Following diagnosis a surgeon will review your suitability for surgery. In the majority of cases, treatment for ovarian cancer includes surgery to remove as much of the cancer as possible and chemotherapy to get rid of any cancer cells which are left.
In some circumstances surgery first will be the best option, while in other cases chemotherapy followed by surgery offers better results. If this is the case, your surgery will usually be scheduled for about halfway through your course of chemotherapy.
Because ovarian cancer is a kind of cancer that is very difficult to diagnose, the cancer may have already spread beyond the ovary by the time it is discovered. To remove the cancer, surgery will generally be recommended in most cases. At an exploratory operation, or laparotomy, the surgeon will see where the cancer is located, and will usually proceed to remove as much tumour as possible. In this process, it is often necessary to perform a hysterectomy (removal of the womb) and an oophorectomy (removal of the ovaries).
The aim of surgery is to remove as much disease as possible. In some cases it is possible to remove all the disease, but residual "seedlings" of cancer cells are unavoidably left behind in the majority of patients. The amount of cancer left after surgery varies from person to person. Sometimes only a few cells are left; in other people larger amounts may remain. The surgeon will also take samples of tissue from around your abdomen, to find out whether the disease has spread and see what stage your cancer is at.
Before surgery your doctors may have performed a scan to assess the situation. A further scan may be performed after surgery so that your progress can be monitored.
What happens after surgery?
After surgery you should expect to be in hospital between five and eight days. Your recovery will depend on the extent of the operation and how quickly your bodily functions return to normal. The hospital staff will be able to provide you with more specific advice about your stay.
Once doctors have assessed what stage your cancer is at they will advise you on further treatment. The treatment of choice is usually chemotherapy, unless you have a stage 1a tumour. In this case, surgery alone is usually sufficient. Radiotherapy is occasionally used for ovarian cancer where the tumour is bulky. It can help reduce the size of the tumour as well as treating any symptoms
After surgery the majority of patients are given chemotherapy drugs, to kill as many of the remaining cancer cells as possible. This kind of treatment should be given under the supervision of an oncology clinic where you can receive specialist care and detailed information about all aspects of the treatment.

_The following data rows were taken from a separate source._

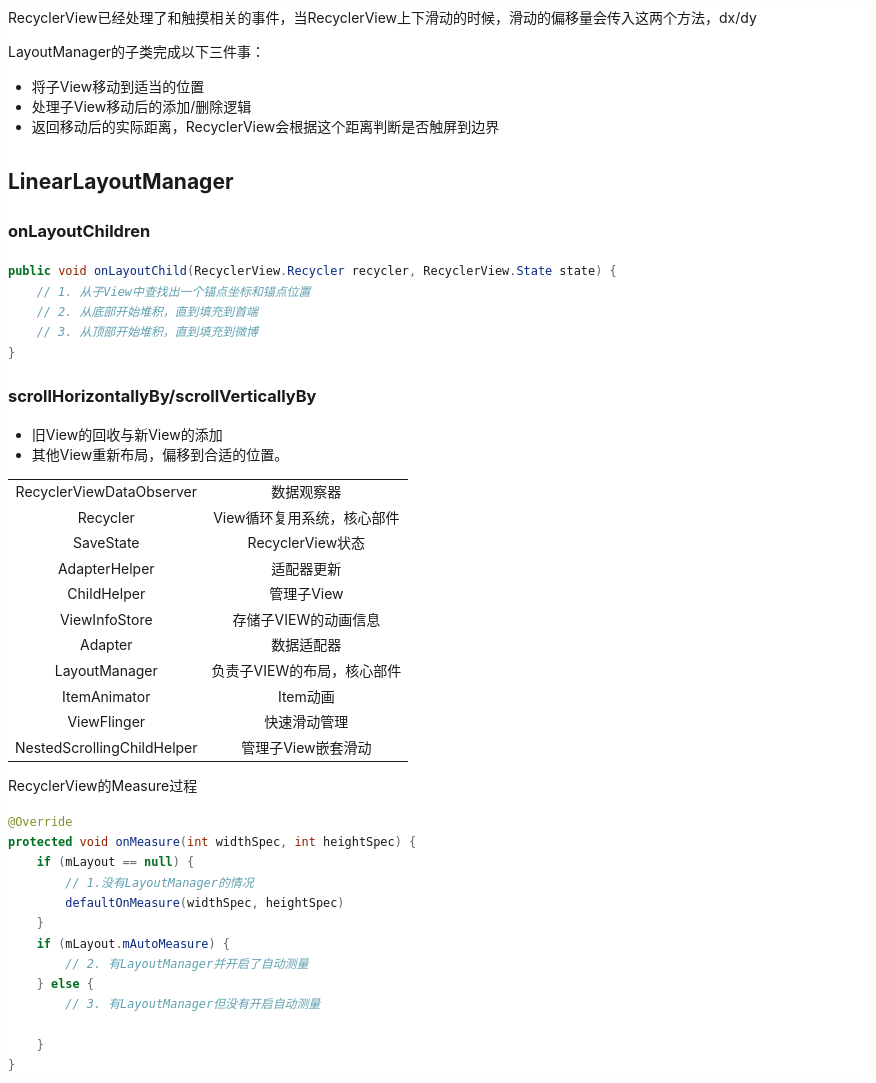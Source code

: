 RecyclerView已经处理了和触摸相关的事件，当RecyclerView上下滑动的时候，滑动的偏移量会传入这两个方法，dx/dy

LayoutManager的子类完成以下三件事：

- 将子View移动到适当的位置
- 处理子View移动后的添加/删除逻辑
- 返回移动后的实际距离，RecyclerView会根据这个距离判断是否触屏到边界

## LinearLayoutManager

### onLayoutChildren

```java
public void onLayoutChild(RecyclerView.Recycler recycler, RecyclerView.State state) {
    // 1. 从子View中查找出一个锚点坐标和锚点位置
    // 2. 从底部开始堆积，直到填充到首端
    // 3. 从顶部开始堆积，直到填充到微博
}

```

### scrollHorizontallyBy/scrollVerticallyBy

- 旧View的回收与新View的添加
- 其他View重新布局，偏移到合适的位置。

|||
|:---:|:---:|
|RecyclerViewDataObserver|数据观察器|
| Recycler|View循环复用系统，核心部件|
| SaveState|RecyclerView状态|
| AdapterHelper|适配器更新|
| ChildHelper|管理子View|
| ViewInfoStore|存储子VIEW的动画信息|
| Adapter|数据适配器|
|LayoutManager|负责子VIEW的布局，核心部件|
|ItemAnimator|Item动画|
|ViewFlinger|快速滑动管理|
|NestedScrollingChildHelper|管理子View嵌套滑动|

RecyclerView的Measure过程

```java
@Override
protected void onMeasure(int widthSpec, int heightSpec) {
    if (mLayout == null) {
        // 1.没有LayoutManager的情况
        defaultOnMeasure(widthSpec, heightSpec)
    }
    if (mLayout.mAutoMeasure) {
        // 2. 有LayoutManager并开启了自动测量
    } else {
        // 3. 有LayoutManager但没有开启自动测量

    }
}
```

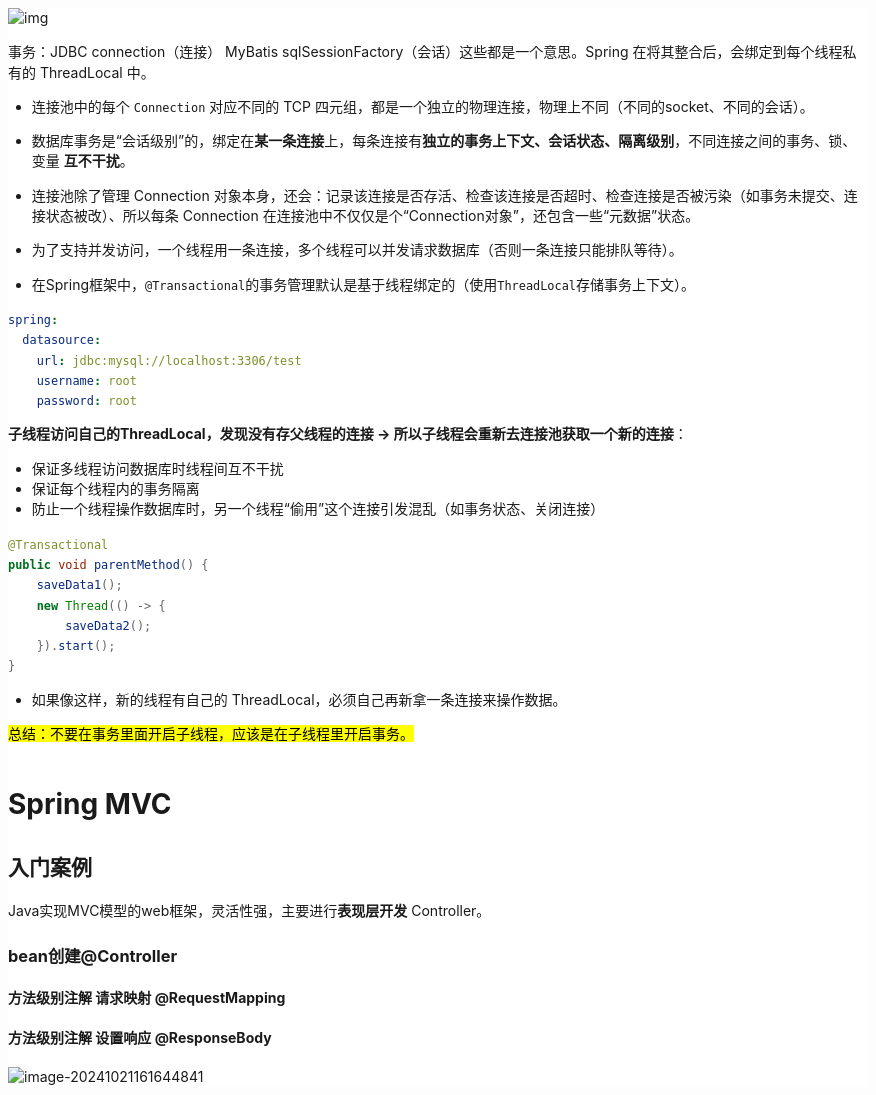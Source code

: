 ![img](https://pub-9e727eae11e040a4aa2b1feedc2608d2.r2.dev/PicGo/1911189-20200407004610684-971276319.jpg)

事务：JDBC connection（连接）  MyBatis sqlSessionFactory（会话）这些都是一个意思。Spring 在将其整合后，会绑定到每个线程私有的 ThreadLocal 中。

- 连接池中的每个 `Connection` 对应不同的 TCP 四元组，都是一个独立的物理连接，物理上不同（不同的socket、不同的会话）。
- 数据库事务是“会话级别”的，绑定在**某一条连接**上，每条连接有**独立的事务上下文、会话状态、隔离级别**，不同连接之间的事务、锁、变量 **互不干扰**。
- 连接池除了管理 Connection 对象本身，还会：记录该连接是否存活、检查该连接是否超时、检查连接是否被污染（如事务未提交、连接状态被改）、所以每条 Connection 在连接池中不仅仅是个“Connection对象”，还包含一些“元数据”状态。
- 为了支持并发访问，一个线程用一条连接，多个线程可以并发请求数据库（否则一条连接只能排队等待）。

- 在Spring框架中，`@Transactional`的事务管理默认是基于线程绑定的（使用`ThreadLocal`存储事务上下文）。

```yaml
spring:
  datasource:
    url: jdbc:mysql://localhost:3306/test
    username: root
    password: root
```

**子线程访问自己的ThreadLocal，发现没有存父线程的连接 → 所以子线程会重新去连接池获取一个新的连接**：

- 保证多线程访问数据库时线程间互不干扰
- 保证每个线程内的事务隔离
- 防止一个线程操作数据库时，另一个线程“偷用”这个连接引发混乱（如事务状态、关闭连接）

```java
@Transactional
public void parentMethod() {
    saveData1(); 
    new Thread(() -> {
        saveData2(); 
    }).start();
}
```

- 如果像这样，新的线程有自己的 ThreadLocal，必须自己再新拿一条连接来操作数据。

<mark>总结：不要在事务里面开启子线程，应该是在子线程里开启事务。</mark>

# Spring MVC

## 入门案例

Java实现MVC模型的web框架，灵活性强，主要进行**表现层开发** Controller。

### bean创建@Controller

#### 方法级别注解 请求映射 @RequestMapping

#### 方法级别注解 设置响应 @ResponseBody

![image-20241021161644841](https://pub-9e727eae11e040a4aa2b1feedc2608d2.r2.dev/PicGo/image-20241021161644841.png)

What will chemotherapy do for me?
In most patients, chemotherapy is able to kill off the majority of cancer cells. This results in the shrinkage of the cancerous lumps, improvement in your symptoms, and a positive effect on the progression of your illness. When all of this happens the cancer is said to be in remission.
Sometimes, all the detectable cancer disappears. This is called complete remission. In other cases - and for no known reason - most of the cancer disappears, but a small amount remains and can still be seen on scans or through blood tests. This is known as partial remission.
In a minority of cases, the cancer cells resist the effects of chemotherapy drugs, and the disease does not improve. If this happens, other drugs which work in different ways may be used to try to control the cancer.